Whenever a conversation starts up about generational differences in the workplace, it always seems to be a charged discussion. “Those darn Millennials, they have no work ethic and they all expect trophies”. Or “Baby Boomers, they’re workaholics who need to get a grip on what the future of the workplace looks like”. It’s kind of a nasty dialogue. And why is that? Well, largely because each generation was impacted by a unique set of factors that has shaped the way they approach work- and they're all a little different. Here are the roots of a few stereotypes for example:
- Baby Boomers are workaholics - Baby boomers were raised by the Greatest Generation. The Greatest Generation was around during the Great Depression and admired work ethic, militaristic routines (WWII’s influence), and instilled values in their boomer children around discipline and working diligently for scarce and resources.

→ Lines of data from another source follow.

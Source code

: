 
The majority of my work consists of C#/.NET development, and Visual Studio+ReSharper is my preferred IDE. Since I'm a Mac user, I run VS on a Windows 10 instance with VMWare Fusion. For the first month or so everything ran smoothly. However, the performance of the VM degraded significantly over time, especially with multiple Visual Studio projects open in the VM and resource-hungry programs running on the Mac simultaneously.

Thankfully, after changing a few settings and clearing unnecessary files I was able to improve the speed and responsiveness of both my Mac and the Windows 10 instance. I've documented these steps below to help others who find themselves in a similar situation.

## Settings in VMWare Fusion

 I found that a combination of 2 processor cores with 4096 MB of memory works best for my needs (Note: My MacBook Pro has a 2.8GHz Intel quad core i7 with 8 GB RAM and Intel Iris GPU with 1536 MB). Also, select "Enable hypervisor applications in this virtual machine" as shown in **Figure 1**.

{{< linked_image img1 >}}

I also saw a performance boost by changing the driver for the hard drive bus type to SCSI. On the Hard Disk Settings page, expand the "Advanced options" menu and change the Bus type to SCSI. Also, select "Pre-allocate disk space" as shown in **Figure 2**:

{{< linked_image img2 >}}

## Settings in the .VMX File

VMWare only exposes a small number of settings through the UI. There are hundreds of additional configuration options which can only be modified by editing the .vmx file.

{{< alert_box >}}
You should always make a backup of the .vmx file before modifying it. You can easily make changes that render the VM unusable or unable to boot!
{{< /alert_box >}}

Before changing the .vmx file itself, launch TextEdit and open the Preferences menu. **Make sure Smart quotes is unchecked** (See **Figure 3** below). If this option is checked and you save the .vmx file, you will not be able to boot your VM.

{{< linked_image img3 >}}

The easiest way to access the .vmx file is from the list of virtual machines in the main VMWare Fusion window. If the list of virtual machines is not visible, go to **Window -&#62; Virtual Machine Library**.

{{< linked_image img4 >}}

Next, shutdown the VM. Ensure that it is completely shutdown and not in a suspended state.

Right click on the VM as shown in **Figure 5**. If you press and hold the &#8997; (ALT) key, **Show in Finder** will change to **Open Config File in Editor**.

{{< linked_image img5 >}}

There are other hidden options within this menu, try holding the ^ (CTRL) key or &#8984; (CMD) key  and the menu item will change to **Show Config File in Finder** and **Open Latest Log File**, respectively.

- Gen X wants to be left alone – They’re the “latchkey” kids. A Generation raised in the 1970s and 1980s largely by working parents who left kids on their own to fend for themselves after school. Gen X is sometimes called the “anti-kid” generation. Some say that due to the widespread availability of birth control, the public’s view on raising families shifted. Whatever you believe, families were smaller and kids were left to fend for themselves far more frequently than were Baby Boomers or Millennials on either side of them. Gen X, on the whole, values independence as a result.
- Gen Y/ Millennials are the ME generation – Dubbed the ME, ME, ME Generation by an article in Time Magazine in 2013, Millennials get a lot of criticism for being needy and selfish. “Everyone expects a trophy” is a phrase you’ll often hear. Parented largely by Baby Boomers and early Gen Xers, Millennials are the product of parents who dreamed big, and wanted to give their kids more than they had. Millennials value mentoring, close relationships with leadership, and appreciate companies that connect them to a larger moral purpose.
I’m guessing that none of those came as a shock. What’s important to take away from each of those blurbs, is that there is a difference between stereotype and preference. I listened to a great webinar recently where speaker Cam Marston of Gen Insights, talked a lot about the differences between stereotypes and preferences. In general, however, I think the most important thing to remember when you’re leading a multi-generation workforce, or tackling these issues is that we all have preferences. To lead multi-generational teams to reach their full potential we must do two things well:
- Understand and accept our own biases and preferences. What parts of history influenced them? What did we learn from our parents? Why are certain preferences we have misunderstood? And most importantly, how can we use them as strengths to improve the organizational culture?
- Understand the generational biases and preferences of other generations in your workplace. If you know your audience, and you know yourself, you can create positive change. What is important to them and why.
You see, most of this is awareness. Stereotypes and heatedness comes into play when leaders and employees don’t take the time to reflect on the why.
If you’d like to try and create a more effective multi-generational culture, consider how you can compromise. What values must you maintain at all cost, and where can you lead more effectively by showing others that you are listening and understanding them.
Pick the low-hanging fruit to make changes now
Here are some small stakes suggestions, or low hanging fruit, that might work for improving multi-generational team effectiveness in your culture:
- If you believe in “visibility” or the old “come early and stay late, I need to see your butt in your seat”, there’s nothing wrong with that. Work ethic is important, but it may be measured or interpreted differently by many Millennials or even Gen Xers who value flex time. Try acknowledging this preferential difference by making a small compromise. For example, offer a new policy where employees can work remotely once a month. People will feel like you’re appreciating their preferences and adapting, and may even work harder as a result. At the same time, you're not sacrificing your gold standard too much.
- Do you have employees who hate meetings and value their independence? This is a common tension between Baby Boomers and Gen Xers. Research suggests that Baby Boomers value face-to-face meetings above all else, while Gen Xers often think they are a waste of time and prefer to let you know what they’ve accomplished through one-way communication or reports like email. While we tell our clients that face-to-face communication is the gold standard, there are certainly ways that leaders can and should compromise on this issue. For example:
- Establishing a purpose for the meeting ahead of time.
- Make meetings more fun, and practice including those who you know often aren’t a huge fan. Doing innovative activities or exercises where you’re on your feet, drawing, or writing on post-its are among a few great ways to spark the energy in the room.
- Communicate your awareness and consideration of this problem to the team. Let them know that some meetings each year will be optional, but others are mandatory and tell them exactly when and where you’ll expect their attendance.
- If you’re working in a buttoned-up culture, and professional appearance is valuable to you, consider adopting a “casual Friday” every week. You don’t have to completely overhaul your current set of standards, but people might feel energized by the flexibility. Be sure to write a dress code to clearly establish expectations. If you need help with this, we have a great resource: Mary Lou Andre of Dressing Well helps us with ours.
Some of these tips might work for you, while others won’t. The point is, it’s not all black and white when it comes to leadership and generational preferences and differences. If we can reach a common ground, and make everyone feel acknowledged and included, we’ll undoubtedly lead more motivated and effective teams.